Deirdre et Sybil venaient de fêter leurs huit ans. C'était une journée presque comme une autre, à la différence près qu'elles avaient eu le droit, pour l'occasion, d'inviter des amies. Leur mère avait eu le droit, de façon exceptionnelle, de sortir de sa chambre pour goûter une part de gâteau, et saluer les autres mamans. Leur père était fatigué, mais les mauvais jours étaient passés. Avec l'aide de confrères médecins, il avait réussi à trouver un traitement qui stabilisait l'état de son épouse. Elle était plus une coquille vide qu'autre chose, mais au moins, était-elle en vie, et son entourage aussi. Ce jour-là, Sybil n'avait invité qu'une seule amie. La seule qu'elle avait en dehors de sa sœur, qui avait développé une jalousie quasi maladive à son encontre. Deirdre était possessive, considérant que si elle pouvait avoir des amies, sa sœur, elle, devait se contenter de sa personne. Après tout, n'étaient-elles pas de la même chair ? Du même sang ? Ne se devait-elle pas de la protéger des moqueries extérieures ? Sybil était si différente de Deirdre, si timide, et si effacée, si … Faible en quelque sorte, elle trouvait normal de l'isoler. Pour ne pas qu'elle souffre. Mais, en sont fort intérieur, Sybil hurlait. Elle n'avait pas la force de l'affronter, l'aimant bien trop pour cela.

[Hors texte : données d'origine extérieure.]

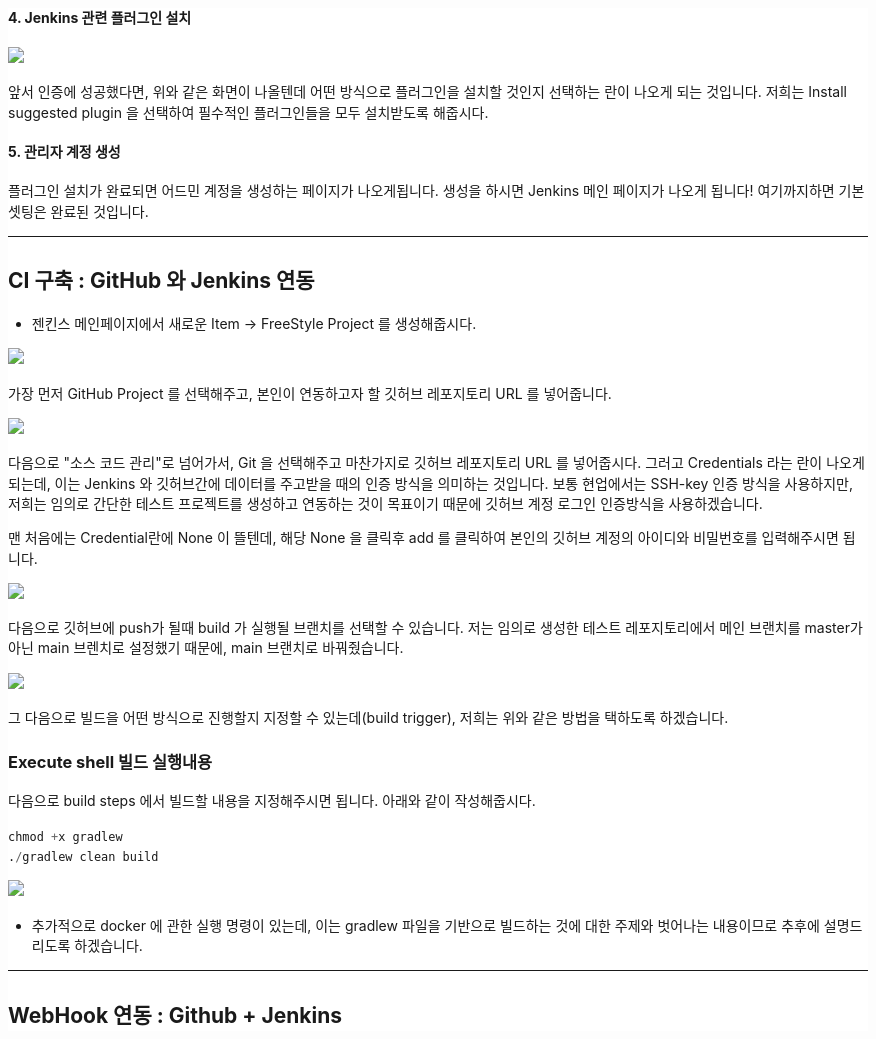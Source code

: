 #### 4. Jenkins 관련 플러그인 설치

![](https://velog.velcdn.com/images/msung99/post/6be7b760-5623-4d20-81e0-37692cd6a832/image.png)

앞서 인증에 성공했다면, 위와 같은 화면이 나올텐데 어떤 방식으로 플러그인을 설치할 것인지 선택하는 란이 나오게 되는 것입니다. 저희는 Install suggested plugin 을 선택하여 필수적인 플러그인들을 모두 설치받도록 해줍시다.

#### 5. 관리자 계정 생성

플러그인 설치가 완료되면 어드민 계정을 생성하는 페이지가 나오게됩니다. 생성을 하시면 Jenkins 메인 페이지가 나오게 됩니다! 여기까지하면 기본 셋팅은 완료된 것입니다.

---

## CI 구축 : GitHub 와 Jenkins 연동

- 젠킨스 메인페이지에서 새로운 Item -> FreeStyle Project 를 생성해줍시다.

![](https://velog.velcdn.com/images/msung99/post/3cfda1e5-010a-4234-8c63-8c5339fbaf30/image.png)

가장 먼저 GitHub Project 를 선택해주고, 본인이 연동하고자 할 깃허브 레포지토리 URL 를 넣어줍니다.

![](https://velog.velcdn.com/images/msung99/post/e154d233-19a8-49b3-8a29-94c1736a3f54/image.png)

다음으로 "소스 코드 관리"로 넘어가서, Git 을 선택해주고 마찬가지로 깃허브 레포지토리 URL 를 넣어줍시다. 그러고 Credentials 라는 란이 나오게 되는데, 이는 Jenkins 와 깃허브간에 데이터를 주고받을 때의 인증 방식을 의미하는 것입니다.
보통 현업에서는 SSH-key 인증 방식을 사용하지만, 저희는 임의로 간단한 테스트 프로젝트를 생성하고 연동하는 것이 목표이기 때문에 깃허브 계정 로그인 인증방식을 사용하겠습니다.

맨 처음에는 Credential란에 None 이 뜰텐데, 해당 None 을 클릭후 add 를 클릭하여 본인의 깃허브 계정의 아이디와 비밀번호를 입력해주시면 됩니다.

![](https://velog.velcdn.com/images/msung99/post/83ea20ea-8ada-46fb-9c42-d44c91d0b430/image.png)

다음으로 깃허브에 push가 될때 build 가 실행될 브랜치를 선택할 수 있습니다. 저는 임의로 생성한 테스트 레포지토리에서 메인 브랜치를 master가 아닌 main 브렌치로 설정했기 때문에, main 브랜치로 바꿔줬습니다.

![](https://velog.velcdn.com/images/msung99/post/6d407050-217b-4e8c-8287-dfb65e20fa44/image.png)

그 다음으로 빌드을 어떤 방식으로 진행할지 지정할 수 있는데(build trigger), 저희는 위와 같은 방법을 택하도록 하겠습니다.

### Execute shell 빌드 실행내용

다음으로 build steps 에서 빌드할 내용을 지정해주시면 됩니다. 아래와 같이 작성해줍시다.

```python
chmod +x gradlew
./gradlew clean build
```

![](https://velog.velcdn.com/images/msung99/post/7ebefe89-3bd7-4f70-bf47-6be6b8f17a74/image.png)

- 추가적으로 docker 에 관한 실행 명령이 있는데, 이는 gradlew 파일을 기반으로 빌드하는 것에 대한 주제와 벗어나는 내용이므로 추후에 설명드리도록 하겠습니다.

---

## WebHook 연동 : Github + Jenkins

Mais en tant qu'individu, en tant qu'entité, elle n'évoluait pas. Ou du moins si, elle évoluait, mais de manière introvertie. Pourtant, elle était d'une intelligence rare. Perspicace, elle apprenait à une rapidité fulgurante, et était dans les meilleures élèves de la classe à l'écrit, et dans les matières artistiques. Elle développait un sens du visuel très singulier, très personnel. Comme si l'expression artistique était la seule qui lui soit donné d'avoir, étant donné que dans les autres domaines, elle était invisible. Seul son père avait conscience de son talent, se sentait proche d'elle, mais avait beaucoup moins de temps à lui accorder depuis que son épouse était alitée quasiment en permanence. Quant à Deirdre, elle avait une prise sur elle, qui, sans qu'elle ne s'en rende compte, commençait à la faire chavirer. Toute tentative de discussions avec d'autres était considéré par sa sœur comme un dédain, un sourire timide à un jeune élève de sa classe, comme une trahison. Elles étaient toutes deux comme un couple malsains, liées dans une fraternité malsaine qui n'avait rien d'enfantine.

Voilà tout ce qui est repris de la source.